Exercise —
What is needed is an exact copy of every record.
===== Source data =====
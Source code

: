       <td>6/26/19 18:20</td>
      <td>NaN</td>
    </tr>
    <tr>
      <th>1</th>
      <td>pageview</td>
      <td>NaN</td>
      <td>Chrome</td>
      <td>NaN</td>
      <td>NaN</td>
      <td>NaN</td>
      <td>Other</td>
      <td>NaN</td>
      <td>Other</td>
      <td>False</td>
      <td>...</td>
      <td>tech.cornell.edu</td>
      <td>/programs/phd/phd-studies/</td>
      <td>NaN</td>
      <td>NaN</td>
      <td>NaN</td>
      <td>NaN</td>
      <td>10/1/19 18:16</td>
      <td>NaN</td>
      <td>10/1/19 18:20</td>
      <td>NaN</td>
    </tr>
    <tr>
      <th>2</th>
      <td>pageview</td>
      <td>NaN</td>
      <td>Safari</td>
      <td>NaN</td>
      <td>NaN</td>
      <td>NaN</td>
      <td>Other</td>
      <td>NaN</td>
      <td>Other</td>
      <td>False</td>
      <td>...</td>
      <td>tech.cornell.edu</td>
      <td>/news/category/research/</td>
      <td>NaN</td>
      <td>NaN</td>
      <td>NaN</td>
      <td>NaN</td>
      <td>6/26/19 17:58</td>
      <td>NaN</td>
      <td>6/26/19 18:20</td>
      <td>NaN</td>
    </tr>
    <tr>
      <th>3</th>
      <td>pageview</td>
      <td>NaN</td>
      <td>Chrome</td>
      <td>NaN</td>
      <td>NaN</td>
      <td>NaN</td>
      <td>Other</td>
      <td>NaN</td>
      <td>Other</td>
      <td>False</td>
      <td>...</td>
=====
Response area —
Source code

:       <td>6/26/19 18:20</td>
      <td>NaN</td>
    </tr>
    <tr>
      <th>1</th>
      <td>pageview</td>
      <td>NaN</td>
      <td>Chrome</td>
      <td>NaN</td>
      <td>NaN</td>
      <td>NaN</td>
      <td>Other</td>
      <td>NaN</td>
      <td>Other</td>
      <td>False</td>
      <td>...</td>
      <td>tech.cornell.edu</td>
      <td>/programs/phd/phd-studies/</td>
      <td>NaN</td>
      <td>NaN</td>
      <td>NaN</td>
      <td>NaN</td>
      <td>10/1/19 18:16</td>
      <td>NaN</td>
      <td>10/1/19 18:20</td>
      <td>NaN</td>
    </tr>
    <tr>
      <th>2</th>
      <td>pageview</td>
      <td>NaN</td>
      <td>Safari</td>
      <td>NaN</td>
      <td>NaN</td>
      <td>NaN</td>
      <td>Other</td>
      <td>NaN</td>
      <td>Other</td>
      <td>False</td>
      <td>...</td>
      <td>tech.cornell.edu</td>
      <td>/news/category/research/</td>
      <td>NaN</td>
      <td>NaN</td>
      <td>NaN</td>
      <td>NaN</td>
      <td>6/26/19 17:58</td>
      <td>NaN</td>
      <td>6/26/19 18:20</td>
      <td>NaN</td>
    </tr>
    <tr>
      <th>3</th>
      <td>pageview</td>
      <td>NaN</td>
      <td>Chrome</td>
      <td>NaN</td>
      <td>NaN</td>
      <td>NaN</td>
      <td>Other</td>
      <td>NaN</td>
      <td>Other</td>
      <td>False</td>
      <td>...</td>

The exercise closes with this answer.